— Exercise prompt —
From the listing below, work out the number of lines containing "style" and give that number without comment.

— Available records —
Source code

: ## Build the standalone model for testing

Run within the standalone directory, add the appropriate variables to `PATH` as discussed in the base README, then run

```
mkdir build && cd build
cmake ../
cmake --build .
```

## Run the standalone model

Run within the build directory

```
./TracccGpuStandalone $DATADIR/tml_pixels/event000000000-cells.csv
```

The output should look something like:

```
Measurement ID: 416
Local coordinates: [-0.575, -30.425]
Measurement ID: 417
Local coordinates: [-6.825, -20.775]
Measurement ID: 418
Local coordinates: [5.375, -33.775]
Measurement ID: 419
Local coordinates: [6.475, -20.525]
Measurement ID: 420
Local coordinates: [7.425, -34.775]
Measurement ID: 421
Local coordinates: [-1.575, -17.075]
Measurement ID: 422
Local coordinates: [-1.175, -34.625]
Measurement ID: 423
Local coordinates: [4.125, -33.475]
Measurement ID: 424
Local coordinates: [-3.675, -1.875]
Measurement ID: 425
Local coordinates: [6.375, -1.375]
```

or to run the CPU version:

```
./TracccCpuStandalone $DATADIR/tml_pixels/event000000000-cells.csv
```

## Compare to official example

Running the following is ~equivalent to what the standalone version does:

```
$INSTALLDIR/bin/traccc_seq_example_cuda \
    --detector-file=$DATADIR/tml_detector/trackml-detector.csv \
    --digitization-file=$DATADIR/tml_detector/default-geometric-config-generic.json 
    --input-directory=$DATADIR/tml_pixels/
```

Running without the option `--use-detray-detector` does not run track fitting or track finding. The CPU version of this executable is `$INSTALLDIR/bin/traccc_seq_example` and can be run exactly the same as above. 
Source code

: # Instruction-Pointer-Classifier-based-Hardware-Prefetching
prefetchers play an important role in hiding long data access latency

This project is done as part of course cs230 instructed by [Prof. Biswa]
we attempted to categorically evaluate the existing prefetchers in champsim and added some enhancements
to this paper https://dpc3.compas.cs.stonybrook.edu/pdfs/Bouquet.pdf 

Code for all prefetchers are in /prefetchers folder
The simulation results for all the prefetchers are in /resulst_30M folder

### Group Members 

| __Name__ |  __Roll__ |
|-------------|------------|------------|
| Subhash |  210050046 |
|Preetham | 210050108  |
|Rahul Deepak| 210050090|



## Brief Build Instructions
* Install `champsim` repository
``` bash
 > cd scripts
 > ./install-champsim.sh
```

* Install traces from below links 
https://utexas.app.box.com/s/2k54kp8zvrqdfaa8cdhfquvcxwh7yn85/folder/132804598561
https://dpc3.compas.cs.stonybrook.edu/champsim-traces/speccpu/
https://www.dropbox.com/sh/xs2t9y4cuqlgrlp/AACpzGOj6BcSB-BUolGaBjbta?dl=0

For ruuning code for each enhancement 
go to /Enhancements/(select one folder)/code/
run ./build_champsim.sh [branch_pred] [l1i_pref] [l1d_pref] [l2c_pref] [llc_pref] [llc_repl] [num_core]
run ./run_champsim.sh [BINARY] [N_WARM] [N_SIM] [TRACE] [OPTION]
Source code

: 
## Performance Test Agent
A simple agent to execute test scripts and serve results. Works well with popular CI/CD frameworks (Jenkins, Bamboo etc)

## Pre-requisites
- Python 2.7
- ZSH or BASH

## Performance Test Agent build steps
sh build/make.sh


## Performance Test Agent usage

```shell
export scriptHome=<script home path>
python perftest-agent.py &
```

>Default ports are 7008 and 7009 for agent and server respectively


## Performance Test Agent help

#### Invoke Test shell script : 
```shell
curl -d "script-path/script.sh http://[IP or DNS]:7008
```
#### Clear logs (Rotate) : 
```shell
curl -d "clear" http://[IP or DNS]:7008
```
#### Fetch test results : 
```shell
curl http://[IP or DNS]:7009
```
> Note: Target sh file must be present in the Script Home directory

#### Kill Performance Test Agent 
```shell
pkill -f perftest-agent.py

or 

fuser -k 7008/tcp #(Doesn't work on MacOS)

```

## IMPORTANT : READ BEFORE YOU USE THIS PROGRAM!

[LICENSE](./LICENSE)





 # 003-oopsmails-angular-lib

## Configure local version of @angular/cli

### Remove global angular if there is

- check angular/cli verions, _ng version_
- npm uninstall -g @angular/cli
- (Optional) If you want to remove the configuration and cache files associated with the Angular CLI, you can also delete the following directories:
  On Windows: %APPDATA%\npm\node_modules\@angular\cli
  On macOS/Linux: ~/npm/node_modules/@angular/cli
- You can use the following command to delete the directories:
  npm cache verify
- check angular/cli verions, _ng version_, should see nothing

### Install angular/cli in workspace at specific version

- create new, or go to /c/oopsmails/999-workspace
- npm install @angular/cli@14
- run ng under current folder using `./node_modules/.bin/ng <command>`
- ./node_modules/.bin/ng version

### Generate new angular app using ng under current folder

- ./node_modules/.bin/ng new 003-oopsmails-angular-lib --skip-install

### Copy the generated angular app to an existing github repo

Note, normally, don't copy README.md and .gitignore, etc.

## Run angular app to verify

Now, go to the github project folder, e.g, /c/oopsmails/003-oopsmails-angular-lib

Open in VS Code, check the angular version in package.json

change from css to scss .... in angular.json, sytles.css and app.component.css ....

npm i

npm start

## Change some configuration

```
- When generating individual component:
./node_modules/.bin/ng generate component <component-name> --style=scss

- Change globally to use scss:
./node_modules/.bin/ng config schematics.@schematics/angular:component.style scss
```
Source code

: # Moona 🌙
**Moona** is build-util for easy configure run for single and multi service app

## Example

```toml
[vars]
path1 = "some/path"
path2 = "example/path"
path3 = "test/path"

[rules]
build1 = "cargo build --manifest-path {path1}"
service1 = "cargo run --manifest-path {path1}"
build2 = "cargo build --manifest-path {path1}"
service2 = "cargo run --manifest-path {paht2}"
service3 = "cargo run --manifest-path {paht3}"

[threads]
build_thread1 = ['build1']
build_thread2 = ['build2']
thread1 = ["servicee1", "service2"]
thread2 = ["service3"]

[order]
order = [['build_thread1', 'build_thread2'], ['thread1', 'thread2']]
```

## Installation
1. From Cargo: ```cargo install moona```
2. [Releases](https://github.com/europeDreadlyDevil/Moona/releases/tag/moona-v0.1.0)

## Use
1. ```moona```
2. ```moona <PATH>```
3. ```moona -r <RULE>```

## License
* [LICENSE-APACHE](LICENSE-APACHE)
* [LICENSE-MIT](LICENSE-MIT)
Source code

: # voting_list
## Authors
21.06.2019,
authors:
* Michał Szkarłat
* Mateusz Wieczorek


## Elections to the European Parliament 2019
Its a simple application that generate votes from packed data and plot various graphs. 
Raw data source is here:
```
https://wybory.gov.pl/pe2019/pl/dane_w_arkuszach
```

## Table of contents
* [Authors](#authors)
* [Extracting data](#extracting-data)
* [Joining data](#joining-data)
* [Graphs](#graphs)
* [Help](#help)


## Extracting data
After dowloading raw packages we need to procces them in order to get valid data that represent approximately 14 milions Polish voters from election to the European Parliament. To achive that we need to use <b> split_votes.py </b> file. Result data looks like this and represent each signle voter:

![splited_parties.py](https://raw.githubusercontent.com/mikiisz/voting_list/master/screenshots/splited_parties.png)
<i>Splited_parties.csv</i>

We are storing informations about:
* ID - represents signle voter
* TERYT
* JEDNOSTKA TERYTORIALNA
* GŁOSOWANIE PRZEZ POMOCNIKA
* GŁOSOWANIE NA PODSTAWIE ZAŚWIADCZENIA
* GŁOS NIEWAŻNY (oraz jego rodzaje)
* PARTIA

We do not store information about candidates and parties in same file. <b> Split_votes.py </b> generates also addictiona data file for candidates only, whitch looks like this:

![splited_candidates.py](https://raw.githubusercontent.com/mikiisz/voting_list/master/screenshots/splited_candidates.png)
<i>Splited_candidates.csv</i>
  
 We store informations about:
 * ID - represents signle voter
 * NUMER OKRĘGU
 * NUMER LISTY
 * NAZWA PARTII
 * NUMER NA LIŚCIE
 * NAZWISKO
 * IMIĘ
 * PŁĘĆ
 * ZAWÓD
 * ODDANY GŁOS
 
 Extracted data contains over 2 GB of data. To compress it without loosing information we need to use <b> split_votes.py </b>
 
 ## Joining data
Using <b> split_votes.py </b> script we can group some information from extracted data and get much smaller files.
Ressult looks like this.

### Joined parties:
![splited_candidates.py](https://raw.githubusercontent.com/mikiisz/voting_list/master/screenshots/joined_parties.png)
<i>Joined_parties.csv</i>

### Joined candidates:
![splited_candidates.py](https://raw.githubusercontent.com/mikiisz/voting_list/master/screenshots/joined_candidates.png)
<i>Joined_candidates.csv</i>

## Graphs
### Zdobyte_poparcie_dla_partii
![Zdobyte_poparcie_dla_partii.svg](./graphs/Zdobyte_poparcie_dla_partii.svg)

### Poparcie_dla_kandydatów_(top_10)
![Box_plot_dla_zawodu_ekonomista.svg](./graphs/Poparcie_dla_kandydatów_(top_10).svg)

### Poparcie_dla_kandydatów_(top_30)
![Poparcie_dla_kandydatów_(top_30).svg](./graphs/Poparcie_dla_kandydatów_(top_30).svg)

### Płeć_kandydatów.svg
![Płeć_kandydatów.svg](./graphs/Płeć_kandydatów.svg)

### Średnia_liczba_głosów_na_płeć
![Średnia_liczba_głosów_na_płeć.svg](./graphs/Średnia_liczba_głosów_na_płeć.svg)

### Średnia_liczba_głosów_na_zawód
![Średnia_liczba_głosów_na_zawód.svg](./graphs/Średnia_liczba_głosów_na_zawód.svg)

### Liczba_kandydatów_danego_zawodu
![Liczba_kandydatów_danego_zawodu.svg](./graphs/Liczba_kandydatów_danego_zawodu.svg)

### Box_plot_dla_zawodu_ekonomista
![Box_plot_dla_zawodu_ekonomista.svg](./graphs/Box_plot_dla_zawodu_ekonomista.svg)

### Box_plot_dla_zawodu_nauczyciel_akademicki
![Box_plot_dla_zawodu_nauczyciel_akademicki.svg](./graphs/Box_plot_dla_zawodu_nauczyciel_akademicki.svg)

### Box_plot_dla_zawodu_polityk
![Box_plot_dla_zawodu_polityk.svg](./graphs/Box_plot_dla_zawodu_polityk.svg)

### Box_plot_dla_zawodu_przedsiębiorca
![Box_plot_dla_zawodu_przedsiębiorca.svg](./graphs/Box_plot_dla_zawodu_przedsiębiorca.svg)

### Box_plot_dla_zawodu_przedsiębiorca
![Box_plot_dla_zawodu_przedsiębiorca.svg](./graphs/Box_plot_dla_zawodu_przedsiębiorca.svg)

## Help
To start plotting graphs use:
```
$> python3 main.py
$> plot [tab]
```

— Output below —
2